イラク北部シンジャルの前線基地でクルド・ペシュメルガ兵が見せてくれたのは、ISの突撃車両の数々。装甲ワゴンやブルドーザー(ホイールローダー)が並ぶ。いずれも実際に基地に突入戦を仕掛けてきてきて、阻止されたのち捕獲されたものだ。
ブルドーザーの車体は鉄板で装甲が施され、鉄柵で取り囲まれている。鉄柵はスラットアーマーと呼ばれ、敵から対戦車ロケット砲を撃ち込まれたとき、砲弾の威力を弱めたりする効果があるという。
米軍の装甲車にも同じような装備があるが、ISは鉄材など加工し、溶接で取り付けていた。車輪部分は鉄板ですべて覆い、下は鎖かたびら状だ。狙われやすい車輪を守る工夫がなされていて、その「執念」に圧倒される。
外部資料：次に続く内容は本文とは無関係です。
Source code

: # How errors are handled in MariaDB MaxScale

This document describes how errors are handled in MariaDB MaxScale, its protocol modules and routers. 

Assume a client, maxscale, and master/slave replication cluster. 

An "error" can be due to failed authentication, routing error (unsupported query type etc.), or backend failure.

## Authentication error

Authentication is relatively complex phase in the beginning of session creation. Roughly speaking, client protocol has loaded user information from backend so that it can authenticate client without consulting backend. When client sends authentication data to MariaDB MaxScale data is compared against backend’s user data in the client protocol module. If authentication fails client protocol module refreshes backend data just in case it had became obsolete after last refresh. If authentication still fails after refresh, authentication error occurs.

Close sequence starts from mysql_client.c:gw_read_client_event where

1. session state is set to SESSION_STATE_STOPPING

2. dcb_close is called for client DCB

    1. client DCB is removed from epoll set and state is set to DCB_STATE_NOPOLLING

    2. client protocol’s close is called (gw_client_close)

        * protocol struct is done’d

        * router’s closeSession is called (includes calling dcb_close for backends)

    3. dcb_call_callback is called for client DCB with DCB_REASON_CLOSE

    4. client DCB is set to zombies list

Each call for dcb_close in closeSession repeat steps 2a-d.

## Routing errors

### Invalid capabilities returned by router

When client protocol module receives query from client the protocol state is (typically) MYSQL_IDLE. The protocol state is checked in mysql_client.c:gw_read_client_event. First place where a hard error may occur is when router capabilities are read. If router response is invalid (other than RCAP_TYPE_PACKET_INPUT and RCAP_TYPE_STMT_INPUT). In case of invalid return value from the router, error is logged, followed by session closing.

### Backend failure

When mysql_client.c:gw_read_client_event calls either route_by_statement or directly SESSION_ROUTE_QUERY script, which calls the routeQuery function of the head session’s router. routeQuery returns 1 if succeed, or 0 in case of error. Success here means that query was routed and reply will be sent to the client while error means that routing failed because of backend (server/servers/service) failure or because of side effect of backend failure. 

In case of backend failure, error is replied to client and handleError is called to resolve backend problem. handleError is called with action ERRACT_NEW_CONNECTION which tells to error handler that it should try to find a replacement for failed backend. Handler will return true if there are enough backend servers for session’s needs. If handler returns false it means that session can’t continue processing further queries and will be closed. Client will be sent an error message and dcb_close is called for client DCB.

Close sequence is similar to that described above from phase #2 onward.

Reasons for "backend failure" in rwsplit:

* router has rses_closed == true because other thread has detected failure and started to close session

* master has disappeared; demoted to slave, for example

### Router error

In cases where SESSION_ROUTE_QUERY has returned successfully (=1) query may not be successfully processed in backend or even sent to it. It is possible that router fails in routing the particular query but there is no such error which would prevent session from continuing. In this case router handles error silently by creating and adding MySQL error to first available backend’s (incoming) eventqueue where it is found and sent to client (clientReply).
車体には「アブ・オマル・バグダディ爆破大隊34号」の文字。ISの公式動画にも、これとほぼ同じ車体が映っているので、量産化されていたようだ。
運転座席に座ってみた。ひときわ装甲が厚く、内部にも鉄板が取り付けられている。窓は防弾ガラスだ。別の軍用車から取り外した防弾ガラスを流用して加工されたものと思われる。ガラスに残るいくつもの銃弾の痕が、戦闘の激しさを物語っていた。
この装甲ブルドーザーは、クルド側の基地の遮蔽壁や盛り土を排除し、後続部隊の突入路を開く目的だったという。起伏のある地形でもブルドーザーは接近してくる。銃撃程度ではびくともしない。
このとき基地に突入してきたIS部隊は30名。戦闘は数時間にわたって続いた。装甲車や重機で進撃してくるISに、クルド側は銃弾やロケット砲弾を浴びせ、阻止した。IS戦闘員は死亡。うち一人はまだ息があったようだが、自爆ベルトを爆発させる危険性があったため、現場で射殺したという。
これを運転していた戦闘員は、突撃のとき何を思っていたのだろう。残された家族はどうしているのか。装甲ブルドーザーのハンドルを握り、様々な思いが頭をよぎった。